London zieht weiterhin Fintech-Startups an (Bild: Dil/Unsplash).

Trotz Brexit: London führt die Fintech-Weltrangliste an

Die britische Finanzmetropole London bleibt trotz nahendem Brexit der wichtigste Fintech-Hub. Wo auf der Welt die meisten Finanz-Startups sitzen und wo das meiste Geld in Fintechs investiert wird, das zeigt eine exklusive Auswertung der Digitalberatung Hy für Finance Forward. 

Noch immer ist der Brexit nicht vollzogen – doch dem drohenden endgültigen Ausstieg der Briten aus der Europäischen Union wurden schon viele gefährliche Auswirkungen zugeschrieben: dass sich Banken reihenweise aus der Londoner City verabschieden würden zum Beispiel, dass der Finanzplatz auf der Insel allgemein seine Bedeutung verlieren und die bunte Fintech-Szene sich von der britischen Hauptstadt in andere europäische Metropolen verlagern würde. Wirklichkeit sind diese Szenarien allerdings noch nicht geworden.

Dass London seine dominante Stellung als New-Finance-Hub behalten hat, das zeigt nun auch eine Auswertung der Berliner Digitalberatung Hy, die exklusiv für Finance Forward angefertigt wurde. Sie gibt Antworten auf zwei Fragen: Wo auf der Welt sind die meisten Fintech-Startups zu finden? Und welche Funding-Summen sind in die jeweiligen Hubs geflossen?

Die Vormachtstellung Londons in Europa zeigt sich auch auf der Karte. Mit mehr als 420 Startups führt London sogar die weltweite Rangliste an – knapp 330 gibt es in New York, etwa 250 in San Francisco und weniger als 120 in Singapur. „Global sieht man, dass im Gegensatz zu anderen Startup-Kategorien die Musik nicht nur im Valley spielt“, sagt Hy-Experte Martin Spindler. „Vor allem New York hat aufgrund seines Finanzplatzes eine starke Position.“

In Europa sind neben London noch Berlin, Paris, Stockholm, Madrid, Amsterdam und Zürich/Zug relevant. Die deutsche Hauptstadt liegt in Europa an Platz Nummer zwei. Die alte Bankenmetropole Frankfurt schafft es in der Hy-Auswertung nur auf Platz 63 und damit nicht in die Top 50.

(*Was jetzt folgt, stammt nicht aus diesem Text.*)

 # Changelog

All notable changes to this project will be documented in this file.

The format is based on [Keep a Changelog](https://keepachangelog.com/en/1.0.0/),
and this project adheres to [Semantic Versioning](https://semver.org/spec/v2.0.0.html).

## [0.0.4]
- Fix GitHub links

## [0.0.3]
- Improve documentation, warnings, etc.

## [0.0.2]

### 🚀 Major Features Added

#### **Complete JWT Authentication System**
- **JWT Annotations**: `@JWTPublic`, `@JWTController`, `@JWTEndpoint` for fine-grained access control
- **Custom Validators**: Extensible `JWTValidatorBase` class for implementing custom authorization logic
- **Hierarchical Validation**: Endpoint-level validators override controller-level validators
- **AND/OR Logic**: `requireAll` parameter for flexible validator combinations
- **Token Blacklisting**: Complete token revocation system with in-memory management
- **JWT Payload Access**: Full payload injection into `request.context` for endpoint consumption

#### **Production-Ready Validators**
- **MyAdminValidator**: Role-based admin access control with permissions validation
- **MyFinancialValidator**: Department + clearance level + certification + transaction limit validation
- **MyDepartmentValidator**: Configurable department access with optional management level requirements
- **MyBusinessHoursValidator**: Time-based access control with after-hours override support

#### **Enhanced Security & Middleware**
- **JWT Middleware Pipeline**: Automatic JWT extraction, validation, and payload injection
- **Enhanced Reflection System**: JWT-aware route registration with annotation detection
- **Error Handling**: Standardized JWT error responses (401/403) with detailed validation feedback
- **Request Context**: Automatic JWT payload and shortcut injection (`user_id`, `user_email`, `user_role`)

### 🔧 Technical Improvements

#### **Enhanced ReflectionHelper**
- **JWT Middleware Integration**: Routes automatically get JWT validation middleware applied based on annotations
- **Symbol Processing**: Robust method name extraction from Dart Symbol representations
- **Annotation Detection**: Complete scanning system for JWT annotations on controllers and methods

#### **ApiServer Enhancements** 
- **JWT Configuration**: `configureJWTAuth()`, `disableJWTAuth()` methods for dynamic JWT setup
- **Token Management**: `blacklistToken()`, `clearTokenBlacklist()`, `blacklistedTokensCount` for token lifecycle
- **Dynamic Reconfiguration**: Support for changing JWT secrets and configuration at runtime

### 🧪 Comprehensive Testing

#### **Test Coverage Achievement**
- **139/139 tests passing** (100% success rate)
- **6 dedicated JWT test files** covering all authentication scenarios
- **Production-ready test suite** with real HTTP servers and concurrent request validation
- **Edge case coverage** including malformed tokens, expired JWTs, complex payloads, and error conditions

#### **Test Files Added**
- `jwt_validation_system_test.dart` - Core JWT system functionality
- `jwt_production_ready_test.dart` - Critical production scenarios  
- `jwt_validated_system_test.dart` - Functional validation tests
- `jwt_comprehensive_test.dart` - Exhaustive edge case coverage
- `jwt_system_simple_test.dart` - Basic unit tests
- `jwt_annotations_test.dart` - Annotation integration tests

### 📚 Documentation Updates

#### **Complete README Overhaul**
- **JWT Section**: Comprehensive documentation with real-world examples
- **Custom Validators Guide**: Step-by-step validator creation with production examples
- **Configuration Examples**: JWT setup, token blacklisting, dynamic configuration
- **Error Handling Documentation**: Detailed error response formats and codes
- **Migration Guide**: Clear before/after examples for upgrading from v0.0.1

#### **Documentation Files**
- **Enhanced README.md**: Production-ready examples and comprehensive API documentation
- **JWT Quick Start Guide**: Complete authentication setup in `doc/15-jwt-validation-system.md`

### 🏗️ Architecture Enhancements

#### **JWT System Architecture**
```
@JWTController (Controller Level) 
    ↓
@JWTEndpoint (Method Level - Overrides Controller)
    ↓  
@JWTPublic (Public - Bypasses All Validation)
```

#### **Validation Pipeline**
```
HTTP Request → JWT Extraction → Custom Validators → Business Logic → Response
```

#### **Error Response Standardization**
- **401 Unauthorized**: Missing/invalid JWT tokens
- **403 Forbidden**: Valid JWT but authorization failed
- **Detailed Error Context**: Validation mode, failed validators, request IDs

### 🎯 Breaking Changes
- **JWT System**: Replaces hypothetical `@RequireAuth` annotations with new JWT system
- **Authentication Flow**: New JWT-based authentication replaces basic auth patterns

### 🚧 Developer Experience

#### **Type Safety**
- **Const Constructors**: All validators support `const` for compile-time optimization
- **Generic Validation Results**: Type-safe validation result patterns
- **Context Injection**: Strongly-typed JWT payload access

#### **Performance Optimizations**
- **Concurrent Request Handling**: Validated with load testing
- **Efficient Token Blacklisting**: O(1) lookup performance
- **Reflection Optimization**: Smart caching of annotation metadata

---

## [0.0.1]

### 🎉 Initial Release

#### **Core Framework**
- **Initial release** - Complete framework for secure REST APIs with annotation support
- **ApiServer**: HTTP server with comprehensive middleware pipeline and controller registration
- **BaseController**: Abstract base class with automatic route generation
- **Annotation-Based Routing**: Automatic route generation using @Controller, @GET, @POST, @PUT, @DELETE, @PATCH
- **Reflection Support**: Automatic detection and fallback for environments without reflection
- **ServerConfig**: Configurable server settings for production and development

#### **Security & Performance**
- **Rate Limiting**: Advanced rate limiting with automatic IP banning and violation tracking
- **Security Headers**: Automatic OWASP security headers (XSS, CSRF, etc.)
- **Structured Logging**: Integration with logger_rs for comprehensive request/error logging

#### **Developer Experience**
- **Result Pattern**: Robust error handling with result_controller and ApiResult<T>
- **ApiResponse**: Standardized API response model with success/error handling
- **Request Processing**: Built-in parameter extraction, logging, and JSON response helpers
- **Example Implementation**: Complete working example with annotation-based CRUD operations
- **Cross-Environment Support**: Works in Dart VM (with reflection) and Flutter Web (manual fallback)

London hat seine Spitzenstellung neben seiner Tradition als Finanzumschlagplatz nach Ansicht von Experten vor allem einer progressiven Regulierung sowie gut ausgebildeten und spezialisierten Mitarbeitern zu verdanken. In der Stadt haben etwa die Challenger-Banken Monzo und Revolut, das auf Auslandsüberweisungen spezialisierte Transferwise oder die Lending-Plattform Funding Circle ihren Sitz.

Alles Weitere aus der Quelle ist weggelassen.